La posizione dell’Europa è chiara: la mancanza di un bando ha permesso che le concessioni siano rimaste in mano agli stessi imprenditori andando contro la direttiva europea Bolkestein del 2006 sulla concorrenza. Dall’altra parte il governo italiano, ma soprattutto le associazioni degli imprenditori balneari, che si è schierato a difesa degli investimenti fatti da chi lavora da anni negli stabilimenti. Sul punto il ministro delle Infrastrutture Matteo Salvini ha dichiarato: «Noi vogliamo garantire ai balneari che vogliono continuare a lavorare in uno stabilimento che gestiscono da tanti anni il fatto che possano continuare a farlo. Se qualcuno è stanco e non se la sente più - ha proseguito Salvini - è giusto che chieda l’indennizzo per tutti gli investimenti fatti su quella spiaggia.
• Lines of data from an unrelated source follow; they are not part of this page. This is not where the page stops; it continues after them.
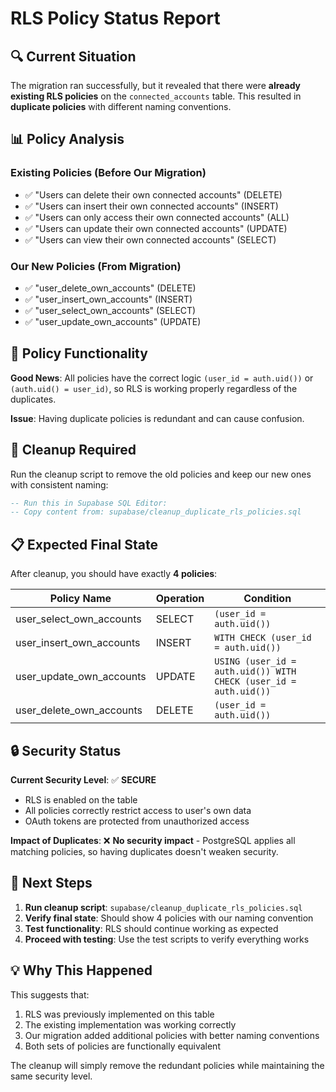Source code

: # RLS Policy Status Report

## 🔍 Current Situation

The migration ran successfully, but it revealed that there were **already existing RLS policies** on the `connected_accounts` table. This resulted in **duplicate policies** with different naming conventions.

## 📊 Policy Analysis

### Existing Policies (Before Our Migration)
- ✅ "Users can delete their own connected accounts" (DELETE)
- ✅ "Users can insert their own connected accounts" (INSERT) 
- ✅ "Users can only access their own connected accounts" (ALL)
- ✅ "Users can update their own connected accounts" (UPDATE)
- ✅ "Users can view their own connected accounts" (SELECT)

### Our New Policies (From Migration)
- ✅ "user_delete_own_accounts" (DELETE)
- ✅ "user_insert_own_accounts" (INSERT)
- ✅ "user_select_own_accounts" (SELECT)
- ✅ "user_update_own_accounts" (UPDATE)

## 🎯 Policy Functionality

**Good News**: All policies have the correct logic `(user_id = auth.uid())` or `(auth.uid() = user_id)`, so RLS is working properly regardless of the duplicates.

**Issue**: Having duplicate policies is redundant and can cause confusion.

## 🧹 Cleanup Required

Run the cleanup script to remove the old policies and keep our new ones with consistent naming:

```sql
-- Run this in Supabase SQL Editor:
-- Copy content from: supabase/cleanup_duplicate_rls_policies.sql
```

## 📋 Expected Final State

After cleanup, you should have exactly **4 policies**:

| Policy Name | Operation | Condition |
|-------------|-----------|-----------|
| user_select_own_accounts | SELECT | `(user_id = auth.uid())` |
| user_insert_own_accounts | INSERT | `WITH CHECK (user_id = auth.uid())` |
| user_update_own_accounts | UPDATE | `USING (user_id = auth.uid()) WITH CHECK (user_id = auth.uid())` |
| user_delete_own_accounts | DELETE | `(user_id = auth.uid())` |

## 🔒 Security Status

**Current Security Level**: ✅ **SECURE**
- RLS is enabled on the table
- All policies correctly restrict access to user's own data
- OAuth tokens are protected from unauthorized access

**Impact of Duplicates**: ❌ **No security impact** - PostgreSQL applies all matching policies, so having duplicates doesn't weaken security.

## 🚀 Next Steps

1. **Run cleanup script**: `supabase/cleanup_duplicate_rls_policies.sql`
2. **Verify final state**: Should show 4 policies with our naming convention
3. **Test functionality**: RLS should continue working as expected
4. **Proceed with testing**: Use the test scripts to verify everything works

## 💡 Why This Happened

This suggests that:
1. RLS was previously implemented on this table
2. The existing implementation was working correctly
3. Our migration added additional policies with better naming conventions
4. Both sets of policies are functionally equivalent

The cleanup will simply remove the redundant policies while maintaining the same security level. 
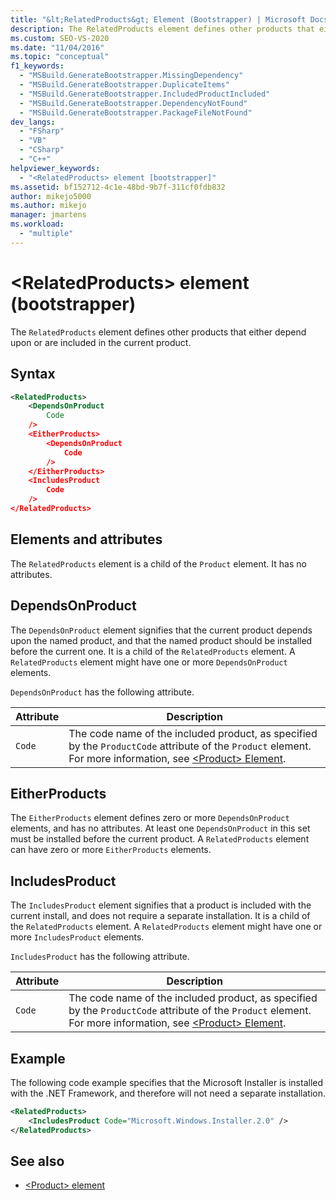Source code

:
 ```yaml
---
title: "&lt;RelatedProducts&gt; Element (Bootstrapper) | Microsoft Docs"
description: The RelatedProducts element defines other products that either depend upon or are included in the current product.
ms.custom: SEO-VS-2020
ms.date: "11/04/2016"
ms.topic: "conceptual"
f1_keywords:
  - "MSBuild.GenerateBootstrapper.MissingDependency"
  - "MSBuild.GenerateBootstrapper.DuplicateItems"
  - "MSBuild.GenerateBootstrapper.IncludedProductIncluded"
  - "MSBuild.GenerateBootstrapper.DependencyNotFound"
  - "MSBuild.GenerateBootstrapper.PackageFileNotFound"
dev_langs:
  - "FSharp"
  - "VB"
  - "CSharp"
  - "C++"
helpviewer_keywords:
  - "<RelatedProducts> element [bootstrapper]"
ms.assetid: bf152712-4c1e-48bd-9b7f-311cf0fdb832
author: mikejo5000
ms.author: mikejo
manager: jmartens
ms.workload:
  - "multiple"
---
```

# &lt;RelatedProducts&gt; element (bootstrapper)
The `RelatedProducts` element defines other products that either depend upon or are included in the current product.

## Syntax

```xml
<RelatedProducts>
    <DependsOnProduct
        Code
    />
    <EitherProducts>
        <DependsOnProduct
            Code
        />
    </EitherProducts>
    <IncludesProduct
        Code
    />
</RelatedProducts>
```

## Elements and attributes
 The `RelatedProducts` element is a child of the `Product` element. It has no attributes.

## DependsOnProduct
 The `DependsOnProduct` element signifies that the current product depends upon the named product, and that the named product should be installed before the current one. It is a child of the `RelatedProducts` element. A `RelatedProducts` element might have one or more `DependsOnProduct` elements.

 `DependsOnProduct` has the following attribute.

|Attribute|Description|
|---------------|-----------------|
|`Code`|The code name of the included product, as specified by the `ProductCode` attribute of the `Product` element. For more information, see [\<Product> Element](../deployment/product-element-bootstrapper.md).|

## EitherProducts
 The `EitherProducts` element defines zero or more `DependsOnProduct` elements, and has no attributes. At least one `DependsOnProduct` in this set must be installed before the current product. A `RelatedProducts` element can have zero or more `EitherProducts` elements.

## IncludesProduct
 The `IncludesProduct` element signifies that a product is included with the current install, and does not require a separate installation. It is a child of the `RelatedProducts` element. A `RelatedProducts` element might have one or more `IncludesProduct` elements.

 `IncludesProduct` has the following attribute.

|Attribute|Description|
|---------------|-----------------|
|`Code`|The code name of the included product, as specified by the `ProductCode` attribute of the `Product` element. For more information, see [\<Product> Element](../deployment/product-element-bootstrapper.md).|

## Example
 The following code example specifies that the Microsoft Installer is installed with the .NET Framework, and therefore will not need a separate installation.

```xml
<RelatedProducts>
    <IncludesProduct Code="Microsoft.Windows.Installer.2.0" />
</RelatedProducts>
```

## See also
- [\<Product> element](../deployment/product-element-bootstrapper.md)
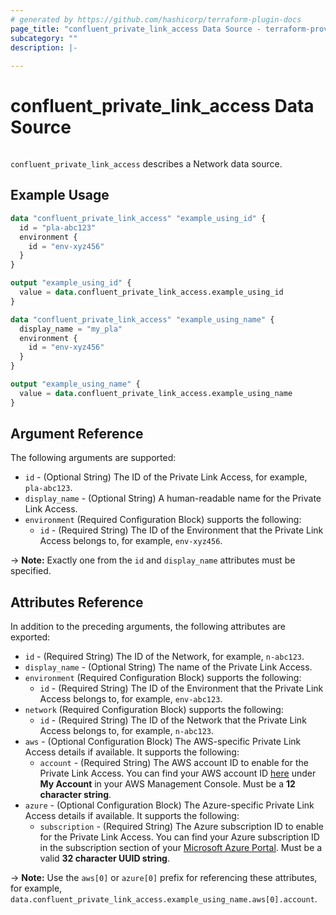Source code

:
```yaml
---
# generated by https://github.com/hashicorp/terraform-plugin-docs
page_title: "confluent_private_link_access Data Source - terraform-provider-confluent"
subcategory: ""
description: |-
  
---
```


# confluent_private_link_access Data Source

<img src="https://img.shields.io/badge/Lifecycle%20Stage-General%20Availability-%2345c6e8" alt="">

`confluent_private_link_access` describes a Network data source.

## Example Usage

```terraform
data "confluent_private_link_access" "example_using_id" {
  id = "pla-abc123"
  environment {
    id = "env-xyz456"
  }
}

output "example_using_id" {
  value = data.confluent_private_link_access.example_using_id
}

data "confluent_private_link_access" "example_using_name" {
  display_name = "my_pla"
  environment {
    id = "env-xyz456"
  }
}

output "example_using_name" {
  value = data.confluent_private_link_access.example_using_name
}
```

<!-- schema generated by tfplugindocs -->
## Argument Reference

The following arguments are supported:

- `id` - (Optional String) The ID of the Private Link Access, for example, `pla-abc123`.
- `display_name` - (Optional String) A human-readable name for the Private Link Access.
- `environment` (Required Configuration Block) supports the following:
  - `id` - (Required String) The ID of the Environment that the Private Link Access belongs to, for example, `env-xyz456`.

-> **Note:** Exactly one from the `id` and `display_name` attributes must be specified.

## Attributes Reference

In addition to the preceding arguments, the following attributes are exported:

- `id` - (Required String) The ID of the Network, for example, `n-abc123`.
- `display_name` - (Optional String) The name of the Private Link Access.
- `environment` (Required Configuration Block) supports the following:
  - `id` - (Required String) The ID of the Environment that the Private Link Access belongs to, for example, `env-abc123`.
- `network` (Required Configuration Block) supports the following:
  - `id` - (Required String) The ID of the Network that the Private Link Access belongs to, for example, `n-abc123`.
- `aws` - (Optional Configuration Block) The AWS-specific Private Link Access details if available. It supports the following:
  - `account` - (Required String) The AWS account ID to enable for the Private Link Access. You can find your AWS account ID [here](https://console.aws.amazon.com/billing/home?#/account) under **My Account** in your AWS Management Console. Must be a **12 character string**.
- `azure` - (Optional Configuration Block) The Azure-specific Private Link Access details if available. It supports the following:
  - `subscription` - (Required String) The Azure subscription ID to enable for the Private Link Access. You can find your Azure subscription ID in the subscription section of your [Microsoft Azure Portal](https://portal.azure.com/#blade/Microsoft_Azure_Billing/SubscriptionsBlade). Must be a valid **32 character UUID string**.

-> **Note:** Use the `aws[0]` or `azure[0]` prefix for referencing these attributes, for example, `data.confluent_private_link_access.example_using_name.aws[0].account`.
Se uno se la sente e ha voglia di andare avanti magari con i suoi figlioli o i suoi nipoti deve poterlo fare». Poi ha spiegato come il problema non possa essere affrontata solo da un punto di vista economico. «Non può valere solo il criterio economico che ti porta la prima multinazionale di turno ad appropriarsi delle spiagge - ha detto il ministro - Io personalmente sto lavorando anche per una mappatura delle spiagge e delle coste italiane per garantire chi lavora da tanto tempo in spiaggia di continuare a farlo». Se da una parte la Lega e Forza Italia spingono per rimandare al mittente la stretta europea dall’altra Fratelli d’Italia con Giorgia Meloni in prima fila sarebbero più disponibili a «trattare».

 

 

Angelo Bonelli, co-portavoce nazionale di Europa Verde e deputato di Alleanza Verdi-Sinistra italiana, ha attaccato il governo. «Il Governo Meloni tergiversa, difendendo le lobby che fanno affari d’oro. Prima non ha toccato gli extraprofitti delle società energetiche, e adesso difende le concessioni balneari di chi paga poche migliaia di euro anno mentre fattura milioni di euro. Questione che lo stesso Briatore ha confessato, spiegando che dovrebbe pagare molto di più dei quattro soldi che versa per la sua concessione al Twiga, che copre con gli incassi di meno di mezza giornata». Poi ha ricordato «che non mettersi in regola con la Bolkestein non solo porterà a nuova sentenza da parte della Corte di giustizia Ue che potrebbe avere gravi conseguenze e dovrà essere pienamente presa in considerazione, ma mette a rischio anche il versamento delle rate del Pnrr. Per questo chiediamo che il Governo Meloni la smetta di difendere le lobby togliendo risorse alle priorità dell’Italia».